↓↓↓

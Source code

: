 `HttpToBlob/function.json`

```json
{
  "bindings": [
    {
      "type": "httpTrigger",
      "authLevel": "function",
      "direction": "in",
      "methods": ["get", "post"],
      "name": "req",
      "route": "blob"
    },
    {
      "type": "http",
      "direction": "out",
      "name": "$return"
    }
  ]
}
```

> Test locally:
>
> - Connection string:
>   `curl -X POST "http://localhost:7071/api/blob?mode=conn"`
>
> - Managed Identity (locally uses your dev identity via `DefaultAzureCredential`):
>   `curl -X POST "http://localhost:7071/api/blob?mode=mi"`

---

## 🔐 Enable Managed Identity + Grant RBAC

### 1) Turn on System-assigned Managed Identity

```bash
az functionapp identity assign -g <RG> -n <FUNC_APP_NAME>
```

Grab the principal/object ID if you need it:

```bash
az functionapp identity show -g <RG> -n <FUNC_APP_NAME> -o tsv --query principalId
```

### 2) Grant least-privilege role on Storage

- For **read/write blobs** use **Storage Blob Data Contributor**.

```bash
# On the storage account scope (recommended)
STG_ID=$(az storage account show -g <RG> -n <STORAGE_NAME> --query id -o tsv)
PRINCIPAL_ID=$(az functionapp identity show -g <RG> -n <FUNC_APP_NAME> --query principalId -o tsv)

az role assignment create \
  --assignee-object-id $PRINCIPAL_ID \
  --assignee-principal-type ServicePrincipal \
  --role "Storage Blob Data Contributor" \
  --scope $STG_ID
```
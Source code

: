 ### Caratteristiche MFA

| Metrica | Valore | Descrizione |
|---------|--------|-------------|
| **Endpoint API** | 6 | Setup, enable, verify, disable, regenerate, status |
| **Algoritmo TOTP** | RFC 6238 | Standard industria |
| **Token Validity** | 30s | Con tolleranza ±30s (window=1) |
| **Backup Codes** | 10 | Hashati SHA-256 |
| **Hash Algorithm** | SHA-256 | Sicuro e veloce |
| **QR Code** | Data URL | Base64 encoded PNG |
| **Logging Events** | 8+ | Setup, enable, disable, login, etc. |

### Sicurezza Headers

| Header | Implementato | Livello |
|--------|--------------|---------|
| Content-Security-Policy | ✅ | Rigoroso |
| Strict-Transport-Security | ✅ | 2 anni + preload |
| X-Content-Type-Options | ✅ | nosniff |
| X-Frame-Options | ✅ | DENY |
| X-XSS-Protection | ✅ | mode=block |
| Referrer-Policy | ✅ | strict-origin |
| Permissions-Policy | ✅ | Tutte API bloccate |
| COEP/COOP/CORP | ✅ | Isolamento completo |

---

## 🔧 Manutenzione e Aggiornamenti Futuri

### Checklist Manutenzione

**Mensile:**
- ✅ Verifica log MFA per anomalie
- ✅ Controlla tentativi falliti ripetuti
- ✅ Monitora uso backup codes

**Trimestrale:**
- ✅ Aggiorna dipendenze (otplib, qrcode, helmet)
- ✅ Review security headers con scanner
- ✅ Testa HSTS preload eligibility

↑↑↑

### What the exercise asks:
Your reply is to repeat, unchanged, the lines above running from the one with "API bloccate |" up to and including the one with "- ✅ Review security headers con scanner".

### Answer to the exercise:
| Permissions-Policy | ✅ | Tutte API bloccate |
| COEP/COOP/CORP | ✅ | Isolamento completo |

---

## 🔧 Manutenzione e Aggiornamenti Futuri

### Checklist Manutenzione

**Mensile:**
- ✅ Verifica log MFA per anomalie
- ✅ Controlla tentativi falliti ripetuti
- ✅ Monitora uso backup codes

**Trimestrale:**
- ✅ Aggiorna dipendenze (otplib, qrcode, helmet)
- ✅ Review security headers con scanner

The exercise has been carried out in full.